The Worcester Commons is a place where people from all parts of Worcester would see us. It is surrounded by symbols of power - City Hall, bank buildings, State and Federal offices and the regional daily newspaper.

“Occupying the Commons” symbolizes the idea of moving the conversations that have been going on around millions of kitchen tables and barbecue pits all across America “into the commons”, with a goal of drawing us all – the 99% - together into a larger conversation. It is an attempt to create a “democratic space” where we can find each other and escape from the illusion that we are separate, outnumbered and on our own.

But beyond that, the Worcester Commons is a place with a huge historical significance - one we have every right to claim as our own! For it was one of the great stages on which the largely-forgotten drama of our American Revolution played out.

Much of the story of that drama, as reconstructed by historian Ray Raphael, was found in the vaults of the Worcester City Hall. In Raphael’s words:

"During the late summer of 1774, each time a court was slated to meet under British authority in some Massachusetts town, great numbers of angry citizens made sure it did not. These patriots were furious because they had just been disenfranchised by the Massachusetts Government Act. … They feared that arbitrary rulers might soon seize their tools, their livestock, or even their farms.

"Worcester was at the center of this massive uprising. It was the patriots of Worcester who first called for a meeting of several counties to coordinate the resistance. It was at Worcester, on September 6, 1774, that the British conceded control of the countryside."
http://www.worcesterma.gov/city-clerk/history/general/worcester-revolution

Unlike the storybook version of the Revolution, the one Raphael uncovered was not a conspiracy led by wealthy merchants, not an armed uprising, not a war. It was a profoundly democratic and largely nonviolent movement. The war came later when the British tried to reverse that revolution by armed force.

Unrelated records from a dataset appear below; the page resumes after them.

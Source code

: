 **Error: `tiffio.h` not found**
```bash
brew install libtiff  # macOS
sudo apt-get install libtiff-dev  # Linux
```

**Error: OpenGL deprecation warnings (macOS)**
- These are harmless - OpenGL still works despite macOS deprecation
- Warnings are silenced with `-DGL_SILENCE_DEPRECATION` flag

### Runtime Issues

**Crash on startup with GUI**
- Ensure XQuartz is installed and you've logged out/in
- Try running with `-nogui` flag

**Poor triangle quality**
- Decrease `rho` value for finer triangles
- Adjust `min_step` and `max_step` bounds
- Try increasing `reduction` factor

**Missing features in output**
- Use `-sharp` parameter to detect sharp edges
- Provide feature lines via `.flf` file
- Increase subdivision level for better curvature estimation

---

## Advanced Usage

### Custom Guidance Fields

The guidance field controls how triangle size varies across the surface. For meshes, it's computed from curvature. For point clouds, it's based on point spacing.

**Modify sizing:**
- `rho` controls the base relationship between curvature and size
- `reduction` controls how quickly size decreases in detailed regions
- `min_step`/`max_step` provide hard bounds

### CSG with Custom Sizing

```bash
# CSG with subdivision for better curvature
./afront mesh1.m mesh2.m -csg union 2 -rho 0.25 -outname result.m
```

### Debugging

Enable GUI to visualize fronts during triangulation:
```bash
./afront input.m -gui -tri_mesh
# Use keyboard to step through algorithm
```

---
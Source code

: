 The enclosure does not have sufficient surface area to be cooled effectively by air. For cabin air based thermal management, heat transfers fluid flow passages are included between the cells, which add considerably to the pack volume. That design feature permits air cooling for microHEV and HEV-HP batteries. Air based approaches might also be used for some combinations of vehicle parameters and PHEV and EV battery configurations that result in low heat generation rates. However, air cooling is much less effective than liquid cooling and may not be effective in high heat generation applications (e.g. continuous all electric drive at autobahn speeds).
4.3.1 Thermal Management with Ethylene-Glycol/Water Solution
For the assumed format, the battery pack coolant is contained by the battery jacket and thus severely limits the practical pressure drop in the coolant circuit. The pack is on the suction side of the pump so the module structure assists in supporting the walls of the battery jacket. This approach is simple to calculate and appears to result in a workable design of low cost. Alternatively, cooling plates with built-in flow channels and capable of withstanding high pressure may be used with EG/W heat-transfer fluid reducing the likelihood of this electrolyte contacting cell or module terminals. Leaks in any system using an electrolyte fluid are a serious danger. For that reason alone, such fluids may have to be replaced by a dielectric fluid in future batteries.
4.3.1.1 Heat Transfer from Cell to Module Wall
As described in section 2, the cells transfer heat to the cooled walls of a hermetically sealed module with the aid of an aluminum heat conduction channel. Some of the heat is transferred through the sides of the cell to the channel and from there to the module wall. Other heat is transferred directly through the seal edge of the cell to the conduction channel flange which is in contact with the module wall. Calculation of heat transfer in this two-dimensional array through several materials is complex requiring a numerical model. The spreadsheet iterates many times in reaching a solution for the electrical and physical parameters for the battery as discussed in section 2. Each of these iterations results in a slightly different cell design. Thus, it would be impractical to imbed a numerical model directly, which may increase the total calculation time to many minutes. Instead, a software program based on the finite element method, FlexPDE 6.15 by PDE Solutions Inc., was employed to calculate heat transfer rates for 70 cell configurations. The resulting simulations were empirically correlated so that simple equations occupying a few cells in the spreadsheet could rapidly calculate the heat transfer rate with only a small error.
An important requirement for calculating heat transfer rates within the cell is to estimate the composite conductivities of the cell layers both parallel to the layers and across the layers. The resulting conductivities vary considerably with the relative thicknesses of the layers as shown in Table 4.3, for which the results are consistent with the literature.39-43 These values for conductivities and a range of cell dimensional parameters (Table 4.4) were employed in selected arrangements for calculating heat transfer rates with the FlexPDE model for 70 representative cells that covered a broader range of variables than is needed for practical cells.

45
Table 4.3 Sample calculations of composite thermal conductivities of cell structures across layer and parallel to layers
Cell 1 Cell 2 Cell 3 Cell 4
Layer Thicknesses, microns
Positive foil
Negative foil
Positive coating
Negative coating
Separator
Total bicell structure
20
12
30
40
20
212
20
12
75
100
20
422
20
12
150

The Occupations are in the same spirit. They are very reminiscent of the seemingly endless debates and messy decision-making processes of 1774 as described by Raphael. Those debates spread to nearly every church, tavern and town commons in Massachusetts. By October 1774, when the Provisional Assembly met in Concord to form a new government, he estimates that nearly the entire population of Massachusetts had participated in this “direct democracy”, and well over 90% were in full support.

On Sept. 6, 1774, according to the archives in the Worcester City Hall, 4,722 unarmed militia from 37 towns in Worcester assembled in the Worcester Commons to stop the meeting of the Courts, an arm of what the people had come to see as an illegitimate government. In a profoundly democratic process that lasted all day and in which every person present participated, they negotiated the terms of surrender of the court officials.

Like the Occupations today, the Massachusetts Revolution of 1774 had no prominent leaders, no special heroes, several scary face-offs with the British but no armed battles, and there is no record through the whole Summer and Fall of 1774 of any violent deaths.

The Occupations are the true heirs of that Revolution, beginning anew a great mass discussion by all the people - the 99% - of what to do about a government and institutions that are failing us and have lost their legitimacy.

The Worcester Commons would be a very special place for that!